The IFS analysis arrives amid ongoing debate about Help to Buy's impact on the housing market overall. Critics have long argued that the scheme inflated prices for new-build homes by increasing demand without corresponding supply increases. If the program primarily helped those who would have bought anyway, it may have contributed to price inflation while failing to substantially increase overall homeownership rates.

Developers of new-build properties were among the clearest beneficiaries, as the scheme channeled buyers exclusively toward new construction. Several major housebuilders reported record profits during the program's peak years, raising questions about whether taxpayer funds effectively subsidized private sector profit margins.

Political Implications

The findings come as policymakers consider what should replace Help to Buy, which closed to new applications in 2023. The scheme cost billions in government guarantees and administrative expenses, making its effectiveness a crucial question for public spending priorities.

Housing affordability remains one of Britain's most pressing domestic policy challenges.
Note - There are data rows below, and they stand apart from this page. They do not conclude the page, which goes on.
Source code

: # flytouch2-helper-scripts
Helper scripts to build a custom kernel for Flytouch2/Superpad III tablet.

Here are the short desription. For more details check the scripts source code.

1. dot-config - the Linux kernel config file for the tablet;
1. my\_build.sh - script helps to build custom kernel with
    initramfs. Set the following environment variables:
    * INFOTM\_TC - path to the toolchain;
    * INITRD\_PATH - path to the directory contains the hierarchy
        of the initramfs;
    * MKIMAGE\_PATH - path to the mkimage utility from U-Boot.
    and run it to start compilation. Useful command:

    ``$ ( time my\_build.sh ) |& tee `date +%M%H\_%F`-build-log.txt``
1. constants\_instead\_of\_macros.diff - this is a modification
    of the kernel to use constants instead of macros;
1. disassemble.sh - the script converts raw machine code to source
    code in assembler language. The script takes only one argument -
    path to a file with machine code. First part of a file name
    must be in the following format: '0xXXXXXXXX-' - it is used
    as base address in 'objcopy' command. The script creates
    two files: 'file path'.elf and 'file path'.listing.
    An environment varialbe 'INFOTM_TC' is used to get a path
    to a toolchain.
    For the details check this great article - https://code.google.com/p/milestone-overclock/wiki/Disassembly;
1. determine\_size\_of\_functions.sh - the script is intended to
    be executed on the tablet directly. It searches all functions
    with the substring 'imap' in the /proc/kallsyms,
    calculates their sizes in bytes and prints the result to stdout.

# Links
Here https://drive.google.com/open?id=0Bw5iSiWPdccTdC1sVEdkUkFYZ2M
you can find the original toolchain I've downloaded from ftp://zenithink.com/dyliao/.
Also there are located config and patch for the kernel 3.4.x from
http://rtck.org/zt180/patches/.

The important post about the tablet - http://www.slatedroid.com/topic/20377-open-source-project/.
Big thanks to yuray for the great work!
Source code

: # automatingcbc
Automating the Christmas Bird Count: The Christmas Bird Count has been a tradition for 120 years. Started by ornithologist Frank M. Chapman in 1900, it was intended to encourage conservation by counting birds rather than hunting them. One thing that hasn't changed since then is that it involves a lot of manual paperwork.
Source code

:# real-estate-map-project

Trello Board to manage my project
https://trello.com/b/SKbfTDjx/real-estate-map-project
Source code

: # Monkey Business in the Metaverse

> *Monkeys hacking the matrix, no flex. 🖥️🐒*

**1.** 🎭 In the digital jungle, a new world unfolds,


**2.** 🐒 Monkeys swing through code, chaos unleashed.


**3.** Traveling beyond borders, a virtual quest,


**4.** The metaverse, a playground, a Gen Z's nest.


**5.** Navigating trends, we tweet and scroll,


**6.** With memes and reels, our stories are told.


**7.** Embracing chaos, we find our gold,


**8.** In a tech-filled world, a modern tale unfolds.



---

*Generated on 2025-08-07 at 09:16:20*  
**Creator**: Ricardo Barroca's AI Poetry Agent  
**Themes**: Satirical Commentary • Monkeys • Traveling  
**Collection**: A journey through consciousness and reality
Homeownership rates have declined significantly since the early 2000s, particularly among younger adults and those on middle and lower incomes. Any replacement program will need to demonstrate it can reach intended beneficiaries more effectively than its predecessor.

What the IFS Recommends

While the IFS analysis highlights Help to Buy's shortcomings, the think tank has not yet released detailed recommendations for alternative approaches. However, housing policy experts generally agree that supply-side interventions—building more homes—are essential to any long-term solution to affordability challenges.

Demand-side subsidies like Help to Buy risk inflating prices when housing supply remains constrained. Without sufficient new construction, programs that help buyers afford higher prices may simply transfer wealth to existing property owners and developers rather than improving overall affordability.

The Bigger Picture

The Help to Buy experience illustrates the difficulty of designing housing interventions that reach their intended targets. Programs must balance accessibility with fiscal responsibility, avoid unintended market distortions, and actually improve outcomes for those most in need.

As Britain grapples with a housing affordability crisis that shows no signs of abating, the lessons from Help to Buy's mixed record will likely inform policy debates for years to come. The IFS findings suggest that well-intentioned programs can fail to achieve their goals when design features inadvertently favor those already in stronger positions.

For the thousands of high earners who benefited from Help to Buy, the program delivered exactly what it promised: a path to homeownership with a smaller upfront deposit. For lower-income households still priced out of the market, the scheme's legacy is more complicated—a reminder that housing policy is as much about who benefits as whether anyone benefits at all.